Вдовствующая герцогиня замка Оргарон. Страница 2
Впрочем, лучше не бурчать про себя, не злить местных могущественных богов, чьи алтари дымятся в рощах. А то мало ли, завтра-послезавтра проснусь в теле забитой крестьянки в деревне на краю света, где последние новости – это приезд сборщика податей. В избушке с дырявой соломенной крышей, где мыши грызут последнюю краюху черного хлеба, а вместо ванны – деревянное корыто во дворе под открытым небом. И попробуй выжить в таких адовых условиях, когда даже спички – роскошь, а ледяную воду таскают ведрами из колодца за полверсты по грязи и снегу.
Нет уж, увольте.
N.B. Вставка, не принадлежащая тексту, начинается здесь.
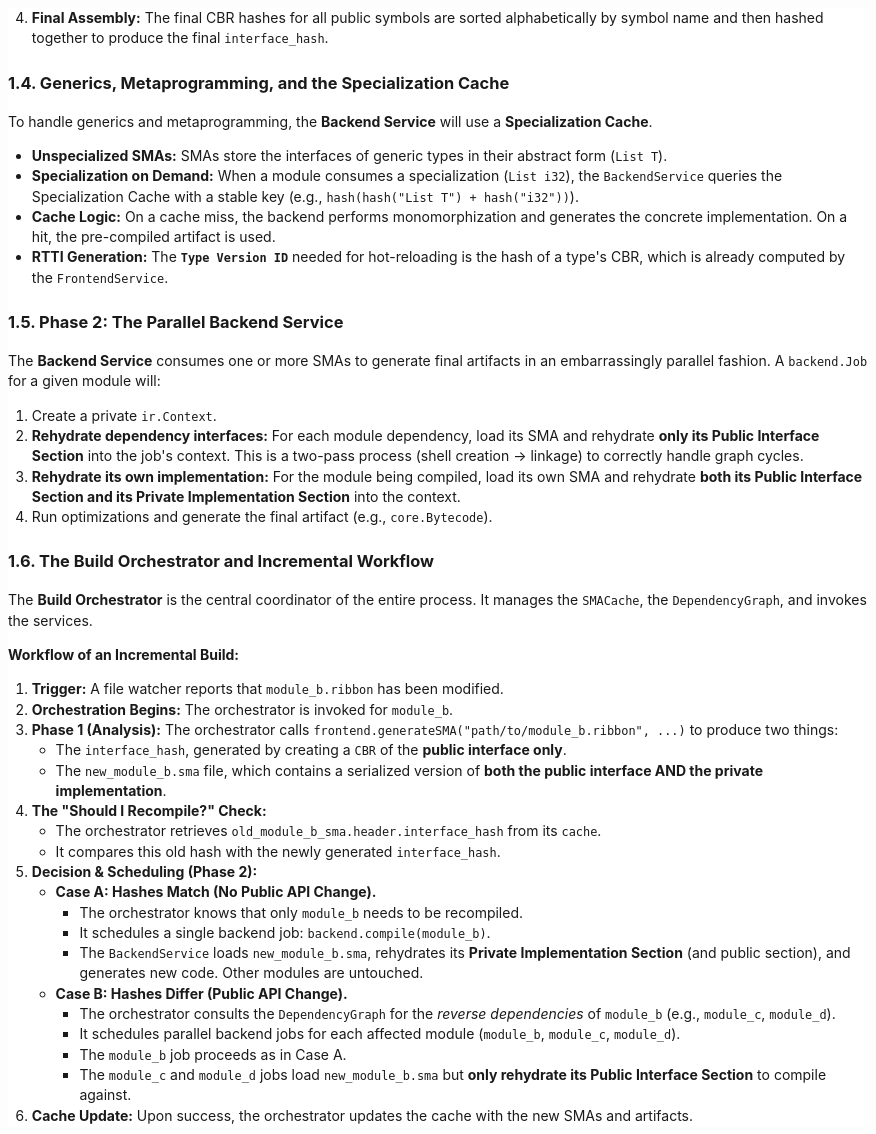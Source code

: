 4.  **Final Assembly:** The final CBR hashes for all public symbols are sorted alphabetically by symbol name and then hashed together to produce the final `interface_hash`.

### 1.4. Generics, Metaprogramming, and the Specialization Cache

To handle generics and metaprogramming, the **Backend Service** will use a **Specialization Cache**.

*   **Unspecialized SMAs:** SMAs store the interfaces of generic types in their abstract form (`List T`).
*   **Specialization on Demand:** When a module consumes a specialization (`List i32`), the `BackendService` queries the Specialization Cache with a stable key (e.g., `hash(hash("List T") + hash("i32"))`).
*   **Cache Logic:** On a cache miss, the backend performs monomorphization and generates the concrete implementation. On a hit, the pre-compiled artifact is used.
*   **RTTI Generation:** The **`Type Version ID`** needed for hot-reloading is the hash of a type's CBR, which is already computed by the `FrontendService`.

### 1.5. Phase 2: The Parallel Backend Service

The **Backend Service** consumes one or more SMAs to generate final artifacts in an embarrassingly parallel fashion. A `backend.Job` for a given module will:

1.  Create a private `ir.Context`.
2.  **Rehydrate dependency interfaces:** For each module dependency, load its SMA and rehydrate **only its Public Interface Section** into the job's context. This is a two-pass process (shell creation -> linkage) to correctly handle graph cycles.
3.  **Rehydrate its own implementation:** For the module being compiled, load its own SMA and rehydrate **both its Public Interface Section and its Private Implementation Section** into the context.
4.  Run optimizations and generate the final artifact (e.g., `core.Bytecode`).

### 1.6. The Build Orchestrator and Incremental Workflow

The **Build Orchestrator** is the central coordinator of the entire process. It manages the `SMACache`, the `DependencyGraph`, and invokes the services.

**Workflow of an Incremental Build:**

1.  **Trigger:** A file watcher reports that `module_b.ribbon` has been modified.
2.  **Orchestration Begins:** The orchestrator is invoked for `module_b`.
3.  **Phase 1 (Analysis):** The orchestrator calls `frontend.generateSMA("path/to/module_b.ribbon", ...)` to produce two things:
    *   The `interface_hash`, generated by creating a `CBR` of the **public interface only**.
    *   The `new_module_b.sma` file, which contains a serialized version of **both the public interface AND the private implementation**.
4.  **The "Should I Recompile?" Check:**
    *   The orchestrator retrieves `old_module_b_sma.header.interface_hash` from its `cache`.
    *   It compares this old hash with the newly generated `interface_hash`.
5.  **Decision & Scheduling (Phase 2):**
    *   **Case A: Hashes Match (No Public API Change).**
        *   The orchestrator knows that only `module_b` needs to be recompiled.
        *   It schedules a single backend job: `backend.compile(module_b)`.
        *   The `BackendService` loads `new_module_b.sma`, rehydrates its **Private Implementation Section** (and public section), and generates new code. Other modules are untouched.
    *   **Case B: Hashes Differ (Public API Change).**
        *   The orchestrator consults the `DependencyGraph` for the *reverse dependencies* of `module_b` (e.g., `module_c`, `module_d`).
        *   It schedules parallel backend jobs for each affected module (`module_b`, `module_c`, `module_d`).
        *   The `module_b` job proceeds as in Case A.
        *   The `module_c` and `module_d` jobs load `new_module_b.sma` but **only rehydrate its Public Interface Section** to compile against.
6.  **Cache Update:** Upon success, the orchestrator updates the cache with the new SMAs and artifacts.
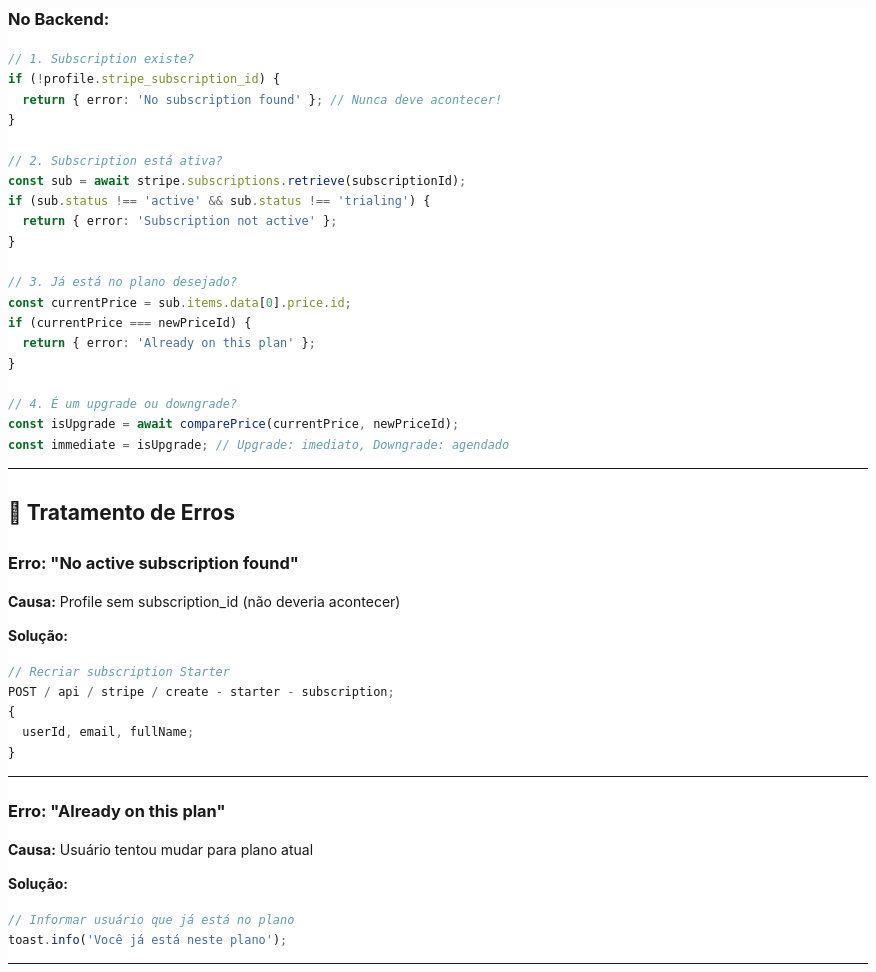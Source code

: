 ### **No Backend:**

```typescript
// 1. Subscription existe?
if (!profile.stripe_subscription_id) {
  return { error: 'No subscription found' }; // Nunca deve acontecer!
}

// 2. Subscription está ativa?
const sub = await stripe.subscriptions.retrieve(subscriptionId);
if (sub.status !== 'active' && sub.status !== 'trialing') {
  return { error: 'Subscription not active' };
}

// 3. Já está no plano desejado?
const currentPrice = sub.items.data[0].price.id;
if (currentPrice === newPriceId) {
  return { error: 'Already on this plan' };
}

// 4. É um upgrade ou downgrade?
const isUpgrade = await comparePrice(currentPrice, newPriceId);
const immediate = isUpgrade; // Upgrade: imediato, Downgrade: agendado
```

---

## 🚨 Tratamento de Erros

### **Erro: "No active subscription found"**

**Causa:** Profile sem subscription_id (não deveria acontecer)

**Solução:**

```typescript
// Recriar subscription Starter
POST / api / stripe / create - starter - subscription;
{
  userId, email, fullName;
}
```

---

### **Erro: "Already on this plan"**

**Causa:** Usuário tentou mudar para plano atual

**Solução:**

```typescript
// Informar usuário que já está no plano
toast.info('Você já está neste plano');
```

---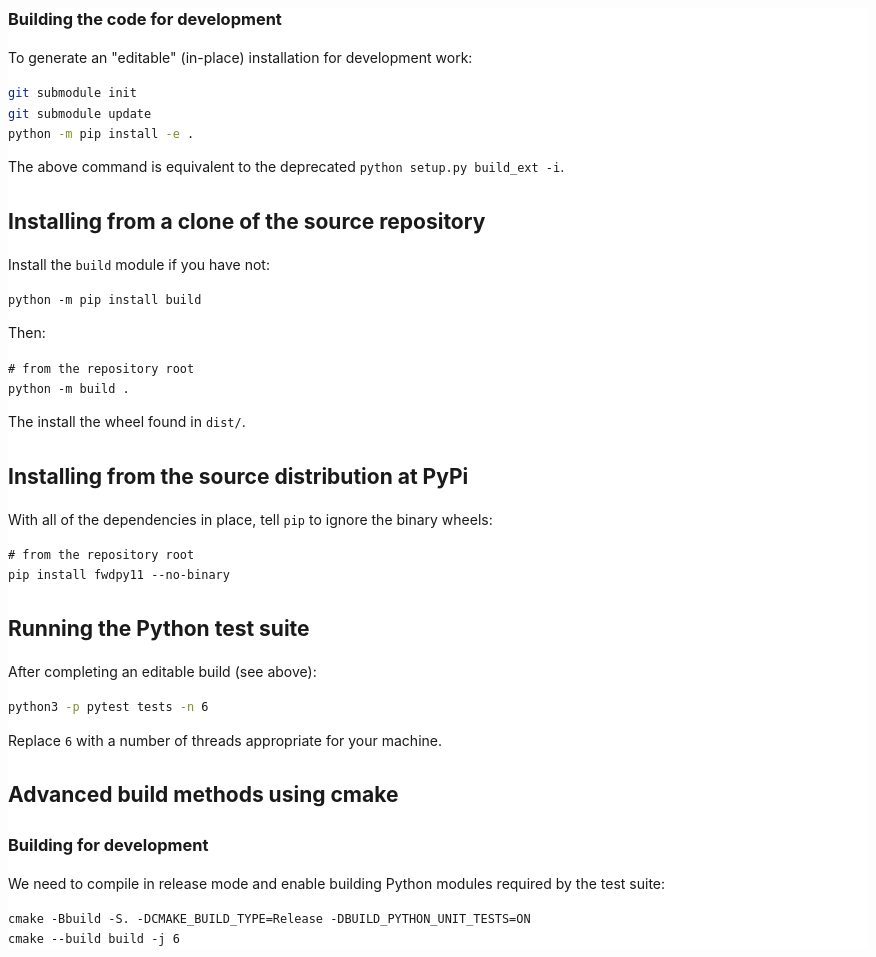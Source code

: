 ### Building the code for development

To generate an "editable" (in-place) installation for development work:

```sh
git submodule init
git submodule update
python -m pip install -e .
```

The above command is equivalent to the deprecated `python setup.py build_ext -i`.

## Installing from a clone of the source repository

Install the `build` module if you have not:

```{code-block} bash
python -m pip install build
```

Then:

```{code-block} bash
# from the repository root
python -m build .
```

The install the wheel found in `dist/`.

## Installing from the source distribution at PyPi

With all of the dependencies in place, tell `pip` to ignore the binary wheels:

```{code-block} bash
# from the repository root
pip install fwdpy11 --no-binary
```

## Running the Python test suite

After completing an editable build (see above):

```sh
python3 -p pytest tests -n 6
```

Replace `6` with a number of threads appropriate for your machine.

## Advanced build methods using cmake

### Building for development

We need to compile in release mode and enable building Python modules required by the test suite:

```{code-block} bash
cmake -Bbuild -S. -DCMAKE_BUILD_TYPE=Release -DBUILD_PYTHON_UNIT_TESTS=ON
cmake --build build -j 6
```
Я лучше здесь побуду, в теле Арисы, двадцатичетырехлетней вдовицы с удивительно гладкой кожей и густыми волосами, которой недавно скончавшийся пожилой, но добрый муж оставил очень приличное состояние – сундуки, туго набитые золотыми монетами и серебряными слитками, погреба, полные солений, копченостей и зерна, и ларцы с фамильными украшениями, тяжелое ожерелье из которых сейчас давит холодом на мою шею, напоминая о новой, непривычной ответственности.
Глава 2
Ариса горт Лортайская, герцогиня форн Оргарон, являлась симпатичной худощавой брюнеткой с аристократической бледностью кожи, оттенённой лёгким румянцем на высоких скулах. Её стан, напоминавший молодую иву – гибкий, но с округлыми бёдрами, о которых шептались придворные дамы за веером, – был предметом зависти многих знатных особ. Карие глаза, будто подёрнутые дымкой осеннего леса, с густыми ресницами, казалось, меняли оттенок в зависимости от освещения: от тёплого янтаря при свечах до почти чёрного в сумерках. Тёмно-каштановые волосы, отливающие медью на солнце, были заплетены в сложную косу с вплетёнными серебряными нитями – символом её вдовьего статуса. Тонкие, но выразительные брови придавали лицу лёгкую надменность, а алые губы и едва заметная горбинка на носу добавляли образу характерности.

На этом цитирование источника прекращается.